As an ad copywriter, I learned to write sentences in short bursts, and often, starting one with “So” was both necessary and effective. However, I don’t do much of that kind of writing anymore and now tend write complete sentence for the kind of materials I do write. On the spoken side, everybody at my office but especially engineers starts sentences with “So,” and I dislike it, not just because it sounds like the “in” thing to do, but more importantly, because it’s rarely necessary.

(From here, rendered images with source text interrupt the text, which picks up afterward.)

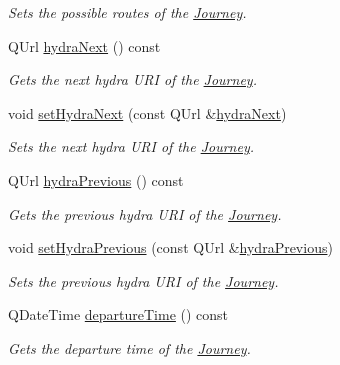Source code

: \begin{DoxyCompactItemize}
\begin{DoxyCompactList}\small\item\em Sets the possible routes of the \mbox{\hyperlink{classQRail_1_1RouterEngine_1_1Journey}{Journey}}. \end{DoxyCompactList}\item 
Q\+Url \mbox{\hyperlink{classQRail_1_1RouterEngine_1_1Journey_af2e3a86d876b397e5a88b89aea673145}{hydra\+Next}} () const
\begin{DoxyCompactList}\small\item\em Gets the next hydra U\+RI of the \mbox{\hyperlink{classQRail_1_1RouterEngine_1_1Journey}{Journey}}. \end{DoxyCompactList}\item 
void \mbox{\hyperlink{classQRail_1_1RouterEngine_1_1Journey_a79b4e4ae7edc0508cf05d1c250713283}{set\+Hydra\+Next}} (const Q\+Url \&\mbox{\hyperlink{classQRail_1_1RouterEngine_1_1Journey_af2e3a86d876b397e5a88b89aea673145}{hydra\+Next}})
\begin{DoxyCompactList}\small\item\em Sets the next hydra U\+RI of the \mbox{\hyperlink{classQRail_1_1RouterEngine_1_1Journey}{Journey}}. \end{DoxyCompactList}\item 
Q\+Url \mbox{\hyperlink{classQRail_1_1RouterEngine_1_1Journey_a670dbe08bcc3ce8e8003a0429661e18f}{hydra\+Previous}} () const
\begin{DoxyCompactList}\small\item\em Gets the previous hydra U\+RI of the \mbox{\hyperlink{classQRail_1_1RouterEngine_1_1Journey}{Journey}}. \end{DoxyCompactList}\item 
void \mbox{\hyperlink{classQRail_1_1RouterEngine_1_1Journey_acdb5fa099702119d04b57b23737e2bdf}{set\+Hydra\+Previous}} (const Q\+Url \&\mbox{\hyperlink{classQRail_1_1RouterEngine_1_1Journey_a670dbe08bcc3ce8e8003a0429661e18f}{hydra\+Previous}})
\begin{DoxyCompactList}\small\item\em Sets the previous hydra U\+RI of the \mbox{\hyperlink{classQRail_1_1RouterEngine_1_1Journey}{Journey}}. \end{DoxyCompactList}\item 
Q\+Date\+Time \mbox{\hyperlink{classQRail_1_1RouterEngine_1_1Journey_a58b92b24d9d29ebb3cb47994b92eaa13}{departure\+Time}} () const
\begin{DoxyCompactList}\small\item\em Gets the departure time of the \mbox{\hyperlink{classQRail_1_1RouterEngine_1_1Journey}{Journey}}. \end{DoxyCompactList}\item 

\end{DoxyCompactItemize}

For example, why start a meeting with the sentence, “Today we’ll be discussing such-in-such” with ‘So’? I just don’t get that.

picante's avatar

“Well” lends too much “I told you so” or “if you’d been paying attention” to anything that comes after it. I generally find it offputting in both written or oral forms, though the spoken word can be soft, diffusing a bit of its bite. “So” is often just filler in oral language—I see it as the way to start a sentence when there seems to be an odd interlude.

In writing dialog, both words could be useful; but for general narrative text, I find them distracting. So, was that what you were looking for . . . well????

tinyfaery's avatar

Well, I use them both. So, I guess they are ok with me.

glacial's avatar

So, yeah. I get what you’re saying. But, well… I also do this.

But not when I’m writing professionally.

CWOTUS's avatar

I hate it. I do it way too often, myself.

zenvelo's avatar

This is where I see the difference between e-writing (emails, Fluther posts, tweets, and on-line comment sections) and writing that is intended for a more formal publication. Most emails and other on-line writing is essentially a proxy for conversation, and this carries the informality of conversation. At least at Fluther there is a modicum of standards to keep it legible, but the tone itself is often conversational. I use “So..” and “Well” as initiating words all the time.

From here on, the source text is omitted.